Mostly, you spend a lot of time by yourself, even if you know people from your program. Everyone is exploring and doing things at their own pace. That’s part of the beauty of this experience, learning to really take your time and absorb the happenings around you. It’s funny how when you’re completely out of comforts to fall back on, you start to open up. I haven’t quite yet reached the stage of chattering or going up to people, but I’ve become more receptive to the world around me.
Whenever I miss sago palms or my friends who’ll graduate before I return, I try to clear my mind a bit by sitting somewhere beautiful. Most days in Hirakata, that involves just standing in the campus courtyard for a few seconds and recognizing what aspects of my environment are different and what things are strangely familiar. On one day when I was particularly lonesome, I took a trip to Kyoto to see Kiyomizu-dera which is about an hour or so away by train.
The way the light passed through the shuttle car’s windows, the way the sun is always warm no more how far away you feel, I think these little aspects that remind me of home keep me grounded. After all, I want to enjoy the time I have in this new place. I wonder about how long it will be until this city starts to feel familiar too, and how long before it will be until I’m on the plane again and one day thinking about Hirakata as somewhere I once came to love.

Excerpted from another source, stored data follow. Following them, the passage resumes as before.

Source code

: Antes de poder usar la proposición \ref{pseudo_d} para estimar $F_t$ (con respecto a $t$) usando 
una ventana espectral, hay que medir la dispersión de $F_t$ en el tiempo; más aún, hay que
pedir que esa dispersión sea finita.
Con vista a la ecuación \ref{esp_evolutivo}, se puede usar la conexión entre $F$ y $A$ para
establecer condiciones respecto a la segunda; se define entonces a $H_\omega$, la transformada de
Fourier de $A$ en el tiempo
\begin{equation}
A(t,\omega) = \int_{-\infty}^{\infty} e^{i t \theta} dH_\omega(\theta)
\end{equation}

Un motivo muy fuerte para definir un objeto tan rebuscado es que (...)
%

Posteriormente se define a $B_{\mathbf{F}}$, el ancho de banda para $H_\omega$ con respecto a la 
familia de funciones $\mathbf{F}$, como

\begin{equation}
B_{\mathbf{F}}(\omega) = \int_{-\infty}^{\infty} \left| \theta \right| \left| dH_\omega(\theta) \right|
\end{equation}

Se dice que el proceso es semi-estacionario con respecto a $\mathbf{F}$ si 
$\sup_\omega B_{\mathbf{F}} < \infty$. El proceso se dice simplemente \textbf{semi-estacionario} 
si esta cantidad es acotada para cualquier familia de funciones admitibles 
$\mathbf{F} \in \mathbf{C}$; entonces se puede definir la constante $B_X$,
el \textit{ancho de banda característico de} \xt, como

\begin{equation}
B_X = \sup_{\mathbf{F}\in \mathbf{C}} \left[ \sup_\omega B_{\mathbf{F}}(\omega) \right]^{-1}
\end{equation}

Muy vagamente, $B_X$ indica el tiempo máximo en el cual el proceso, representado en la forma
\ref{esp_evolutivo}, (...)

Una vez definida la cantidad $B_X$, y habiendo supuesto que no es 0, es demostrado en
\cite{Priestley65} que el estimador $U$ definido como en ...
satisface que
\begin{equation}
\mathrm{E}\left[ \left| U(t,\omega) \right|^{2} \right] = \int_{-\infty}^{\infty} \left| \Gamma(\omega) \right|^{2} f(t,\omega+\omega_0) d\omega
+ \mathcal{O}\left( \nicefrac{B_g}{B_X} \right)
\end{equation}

I followed the wind of people up the mountainside. I heard so many languages, some familiar and some not. The sun was obscured in the strings of periwinkle rain clouds waiting to become heavier as the temperature dropped. The condensation of perspiration collected in the beak of my mask as I carried on further. From where I stood, I could see the city where thousands of people bushed passed one another, where light caught on any glass surface it could before sizzling out into the darkness.
You start to feel a part of it sometimes. Like you’re one of those tiny people in ant-sized cars and your problems evaporate into the thinning night air.